:: Provided information ::

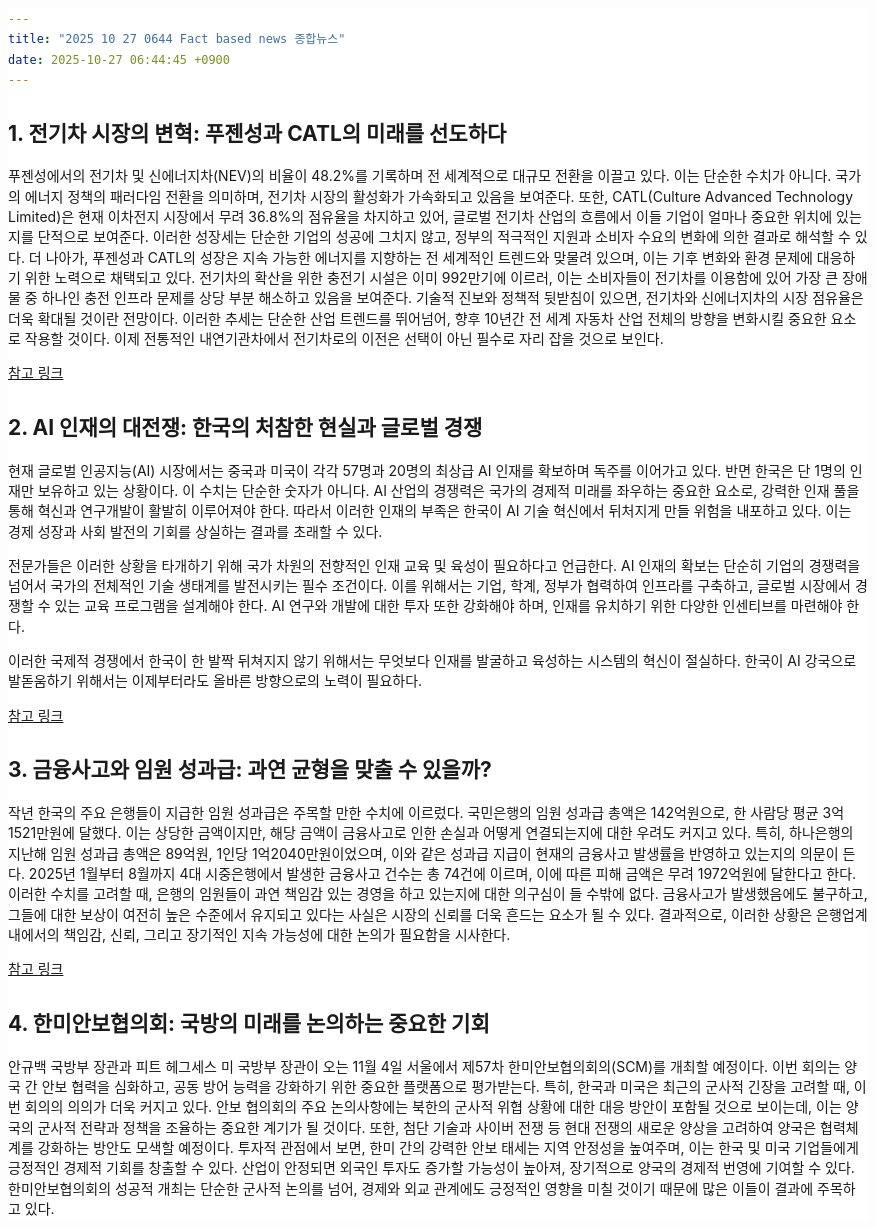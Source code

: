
 ```yaml
---
title: "2025 10 27 0644 Fact based news 종합뉴스"
date: 2025-10-27 06:44:45 +0900
---
```

## 1. 전기차 시장의 변혁: 푸젠성과 CATL의 미래를 선도하다

푸젠성에서의 전기차 및 신에너지차(NEV)의 비율이 48.2%를 기록하며 전 세계적으로 대규모 전환을 이끌고 있다. 이는 단순한 수치가 아니다. 국가의 에너지 정책의 패러다임 전환을 의미하며, 전기차 시장의 활성화가 가속화되고 있음을 보여준다. 또한, CATL(Culture Advanced Technology Limited)은 현재 이차전지 시장에서 무려 36.8%의 점유율을 차지하고 있어, 글로벌 전기차 산업의 흐름에서 이들 기업이 얼마나 중요한 위치에 있는지를 단적으로 보여준다. 이러한 성장세는 단순한 기업의 성공에 그치지 않고, 정부의 적극적인 지원과 소비자 수요의 변화에 의한 결과로 해석할 수 있다. 더 나아가, 푸젠성과 CATL의 성장은 지속 가능한 에너지를 지향하는 전 세계적인 트렌드와 맞물려 있으며, 이는 기후 변화와 환경 문제에 대응하기 위한 노력으로 채택되고 있다. 전기차의 확산을 위한 충전기 시설은 이미 992만기에 이르러, 이는 소비자들이 전기차를 이용함에 있어 가장 큰 장애물 중 하나인 충전 인프라 문제를 상당 부분 해소하고 있음을 보여준다. 기술적 진보와 정책적 뒷받침이 있으면, 전기차와 신에너지차의 시장 점유율은 더욱 확대될 것이란 전망이다. 이러한 추세는 단순한 산업 트렌드를 뛰어넘어, 향후 10년간 전 세계 자동차 산업 전체의 방향을 변화시킬 중요한 요소로 작용할 것이다. 이제 전통적인 내연기관차에서 전기차로의 이전은 선택이 아닌 필수로 자리 잡을 것으로 보인다.

[참고 링크](https://www.chosun.com/economy/weeklybiz/2025/10/23/JZJBYX2ORBG3JIEETIVOV4JPPI/)

## 2. AI 인재의 대전쟁: 한국의 처참한 현실과 글로벌 경쟁

현재 글로벌 인공지능(AI) 시장에서는 중국과 미국이 각각 57명과 20명의 최상급 AI 인재를 확보하며 독주를 이어가고 있다. 반면 한국은 단 1명의 인재만 보유하고 있는 상황이다. 이 수치는 단순한 숫자가 아니다. AI 산업의 경쟁력은 국가의 경제적 미래를 좌우하는 중요한 요소로, 강력한 인재 풀을 통해 혁신과 연구개발이 활발히 이루어져야 한다. 따라서 이러한 인재의 부족은 한국이 AI 기술 혁신에서 뒤처지게 만들 위험을 내포하고 있다. 이는 경제 성장과 사회 발전의 기회를 상실하는 결과를 초래할 수 있다.

전문가들은 이러한 상황을 타개하기 위해 국가 차원의 전향적인 인재 교육 및 육성이 필요하다고 언급한다. AI 인재의 확보는 단순히 기업의 경쟁력을 넘어서 국가의 전체적인 기술 생태계를 발전시키는 필수 조건이다. 이를 위해서는 기업, 학계, 정부가 협력하여 인프라를 구축하고, 글로벌 시장에서 경쟁할 수 있는 교육 프로그램을 설계해야 한다. AI 연구와 개발에 대한 투자 또한 강화해야 하며, 인재를 유치하기 위한 다양한 인센티브를 마련해야 한다.

이러한 국제적 경쟁에서 한국이 한 발짝 뒤쳐지지 않기 위해서는 무엇보다 인재를 발굴하고 육성하는 시스템의 혁신이 절실하다. 한국이 AI 강국으로 발돋움하기 위해서는 이제부터라도 올바른 방향으로의 노력이 필요하다.

[참고 링크](https://www.chosun.com/economy/weeklybiz/2025/10/23/HN7PNRZKUJAKBBHYXVN53JYWXE/)

## 3. 금융사고와 임원 성과급: 과연 균형을 맞출 수 있을까?

작년 한국의 주요 은행들이 지급한 임원 성과급은 주목할 만한 수치에 이르렀다. 국민은행의 임원 성과급 총액은 142억원으로, 한 사람당 평균 3억1521만원에 달했다. 이는 상당한 금액이지만, 해당 금액이 금융사고로 인한 손실과 어떻게 연결되는지에 대한 우려도 커지고 있다. 특히, 하나은행의 지난해 임원 성과급 총액은 89억원, 1인당 1억2040만원이었으며, 이와 같은 성과급 지급이 현재의 금융사고 발생률을 반영하고 있는지의 의문이 든다. 2025년 1월부터 8월까지 4대 시중은행에서 발생한 금융사고 건수는 총 74건에 이르며, 이에 따른 피해 금액은 무려 1972억원에 달한다고 한다. 이러한 수치를 고려할 때, 은행의 임원들이 과연 책임감 있는 경영을 하고 있는지에 대한 의구심이 들 수밖에 없다. 금융사고가 발생했음에도 불구하고, 그들에 대한 보상이 여전히 높은 수준에서 유지되고 있다는 사실은 시장의 신뢰를 더욱 흔드는 요소가 될 수 있다. 결과적으로, 이러한 상황은 은행업계 내에서의 책임감, 신뢰, 그리고 장기적인 지속 가능성에 대한 논의가 필요함을 시사한다.

[참고 링크](https://www.chosun.com/economy/economy_general/2025/10/26/PXWRXBA2C5FD7LLTKPE5AMFPRA/)

## 4. 한미안보협의회: 국방의 미래를 논의하는 중요한 기회

안규백 국방부 장관과 피트 헤그세스 미 국방부 장관이 오는 11월 4일 서울에서 제57차 한미안보협의회의(SCM)를 개최할 예정이다. 이번 회의는 양국 간 안보 협력을 심화하고, 공동 방어 능력을 강화하기 위한 중요한 플랫폼으로 평가받는다. 특히, 한국과 미국은 최근의 군사적 긴장을 고려할 때, 이번 회의의 의의가 더욱 커지고 있다. 안보 협의회의 주요 논의사항에는 북한의 군사적 위협 상황에 대한 대응 방안이 포함될 것으로 보이는데, 이는 양국의 군사적 전략과 정책을 조율하는 중요한 계기가 될 것이다. 또한, 첨단 기술과 사이버 전쟁 등 현대 전쟁의 새로운 양상을 고려하여 양국은 협력체계를 강화하는 방안도 모색할 예정이다. 투자적 관점에서 보면, 한미 간의 강력한 안보 태세는 지역 안정성을 높여주며, 이는 한국 및 미국 기업들에게 긍정적인 경제적 기회를 창출할 수 있다. 산업이 안정되면 외국인 투자도 증가할 가능성이 높아져, 장기적으로 양국의 경제적 번영에 기여할 수 있다. 한미안보협의회의 성공적 개최는 단순한 군사적 논의를 넘어, 경제와 외교 관계에도 긍정적인 영향을 미칠 것이기 때문에 많은 이들이 결과에 주목하고 있다.
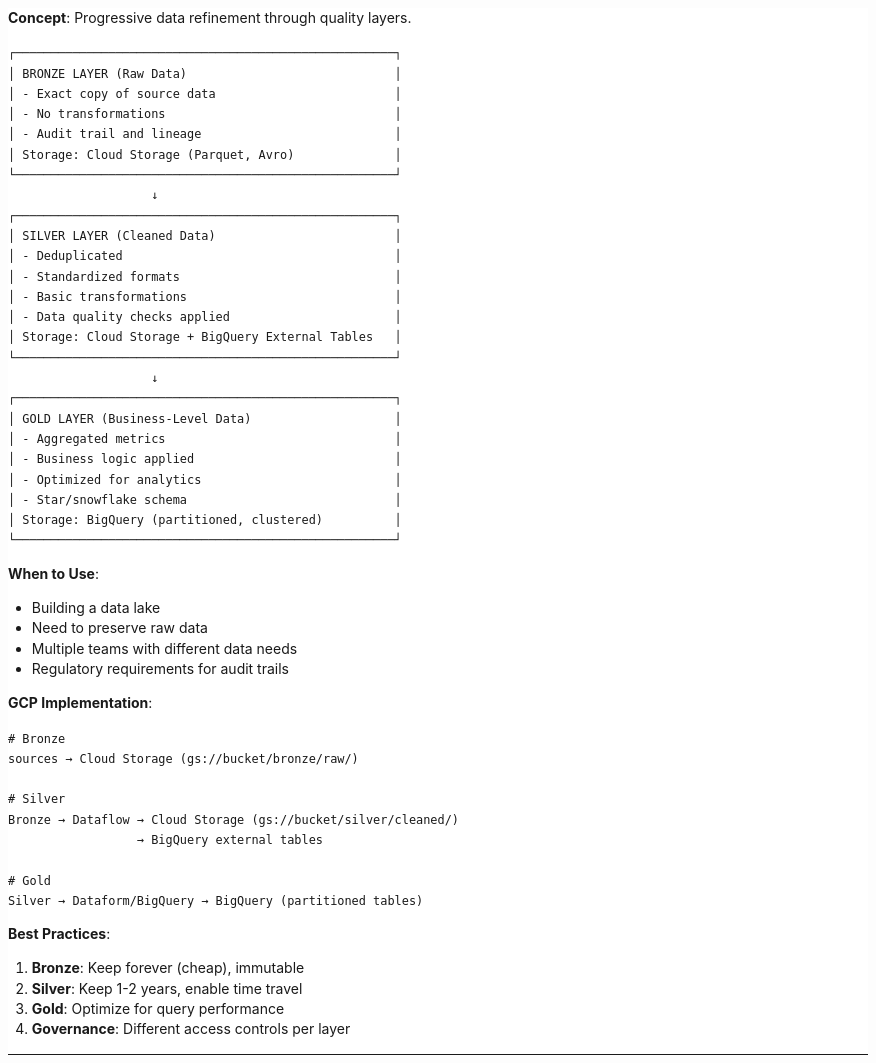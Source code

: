 **Concept**: Progressive data refinement through quality layers.

```
┌─────────────────────────────────────────────────────┐
│ BRONZE LAYER (Raw Data)                             │
│ - Exact copy of source data                         │
│ - No transformations                                │
│ - Audit trail and lineage                           │
│ Storage: Cloud Storage (Parquet, Avro)              │
└─────────────────────────────────────────────────────┘
                    ↓
┌─────────────────────────────────────────────────────┐
│ SILVER LAYER (Cleaned Data)                         │
│ - Deduplicated                                      │
│ - Standardized formats                              │
│ - Basic transformations                             │
│ - Data quality checks applied                       │
│ Storage: Cloud Storage + BigQuery External Tables   │
└─────────────────────────────────────────────────────┘
                    ↓
┌─────────────────────────────────────────────────────┐
│ GOLD LAYER (Business-Level Data)                    │
│ - Aggregated metrics                                │
│ - Business logic applied                            │
│ - Optimized for analytics                           │
│ - Star/snowflake schema                             │
│ Storage: BigQuery (partitioned, clustered)          │
└─────────────────────────────────────────────────────┘
```

**When to Use**:
- Building a data lake
- Need to preserve raw data
- Multiple teams with different data needs
- Regulatory requirements for audit trails

**GCP Implementation**:
```
# Bronze
sources → Cloud Storage (gs://bucket/bronze/raw/)

# Silver
Bronze → Dataflow → Cloud Storage (gs://bucket/silver/cleaned/)
                  → BigQuery external tables

# Gold
Silver → Dataform/BigQuery → BigQuery (partitioned tables)
```

**Best Practices**:
1. **Bronze**: Keep forever (cheap), immutable
2. **Silver**: Keep 1-2 years, enable time travel
3. **Gold**: Optimize for query performance
4. **Governance**: Different access controls per layer

---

:::

Count how many lines of the data include the word "applied". Your reply should be that number alone.

_Your response:_ 2